There is also no reason to grant subsidiary protection status because of the humanitarian situation.
In principle, it is not possible to obtain subsidiary protection status for socio-economic reasons. This is only possible in very extreme circumstances and when, moreover, that situation is the result of deliberate acts or omissions by an actor (in this case, possibly the Taliban). This situation is not present in Afghanistan.
The CGRS had already established this policy earlier this year. By applying this policy, the CGRS took many decisions last month, both decisions recognizing refugee status and decisions of refusal. Appeals against the decisions of refusal were filed at the Council for Alien Law Litigation (CALL).
Recently, the CALL issued a number of judgments. The CALL confirmed the policy of the CGRS. The judgements clearly confirmed that in general, taking into account the current situation in Afghanistan, there is no reason to grant subsidiary protection status, both because of the security and humanitarian situation. For a number of cases, the decision was reversed or overturned because of the special individual situation of the applicant. These judgements do not compromise the policy of the CGRS.
The CGRS will continue to consistently assess applications for international protection filed by persons from Afghanistan.
Moreover, a special action plan was developed to reduce the backlog for the files of persons coming from Afghanistan in the coming months.
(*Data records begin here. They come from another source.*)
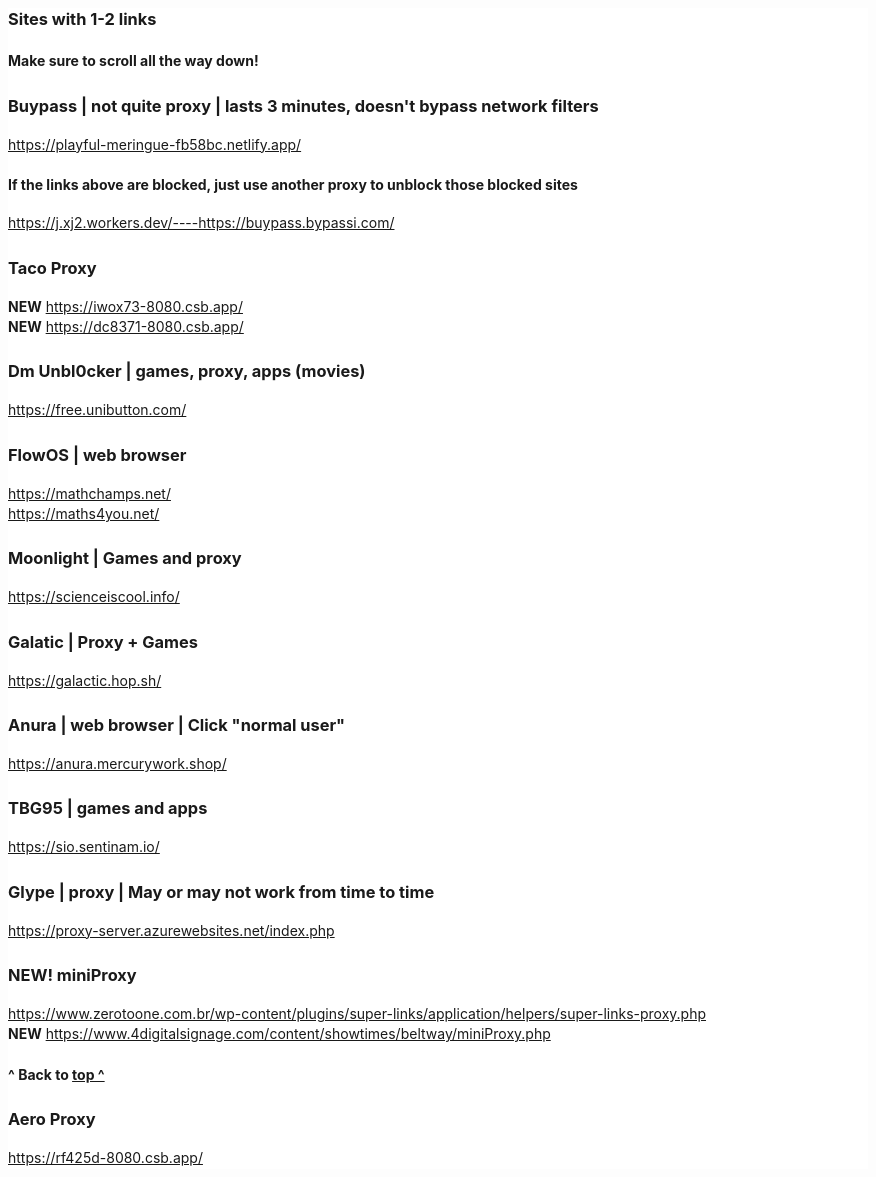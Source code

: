 ### Sites with 1-2 links
#### Make sure to scroll all the way down!

### Buypass | not quite proxy | lasts 3 minutes, doesn't bypass network filters
https://playful-meringue-fb58bc.netlify.app/ <br>
#### If the links above are blocked, just use another proxy to unblock those blocked sites
https://j.xj2.workers.dev/----https://buypass.bypassi.com/ <br>

### Taco Proxy
**NEW** https://iwox73-8080.csb.app/ <br>
**NEW** https://dc8371-8080.csb.app/ <br>

### Dm Unbl0cker | games, proxy, apps (movies)
https://free.unibutton.com/ <br>

### FlowOS | web browser
https://mathchamps.net/ <br>
https://maths4you.net/ <br>

### Moonlight | Games and proxy
https://scienceiscool.info/ <br>

### Galatic | Proxy + Games
https://galactic.hop.sh/ <br>

### Anura | web browser | Click "normal user"
https://anura.mercurywork.shop/ <br>

### TBG95 | games and apps
https://sio.sentinam.io/ <br>

### Glype | proxy | May or may not work from time to time
https://proxy-server.azurewebsites.net/index.php <br>

### NEW! miniProxy
https://www.zerotoone.com.br/wp-content/plugins/super-links/application/helpers/super-links-proxy.php <br> 
**NEW** https://www.4digitalsignage.com/content/showtimes/beltway/miniProxy.php <br>
<br>
**^ Back to [top ^](https://github.com/wea-f/ByePassHub/blob/main/mainUnblockers.md#shortcuts--table-of-contents)**

### Aero Proxy
https://rf425d-8080.csb.app/ <br>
Many decisions will continue to be taken, both decisions recognizing refugee status and decisions of refusal.
During the period from September 2021 to September 2022, the CGRS took 3,931 decisions for a total of 4,585 persons from Afghanistan. 2,235 Afghans (1,632 files) were granted international protection status by the CGRS. The protection rate for this period amounted to 41.6%. If we leave out the inadmissibility decisions (mainly for subsequent applications and for applications of persons who already have a protection status in another EU Member State), the protection rate amounted to 52.2%.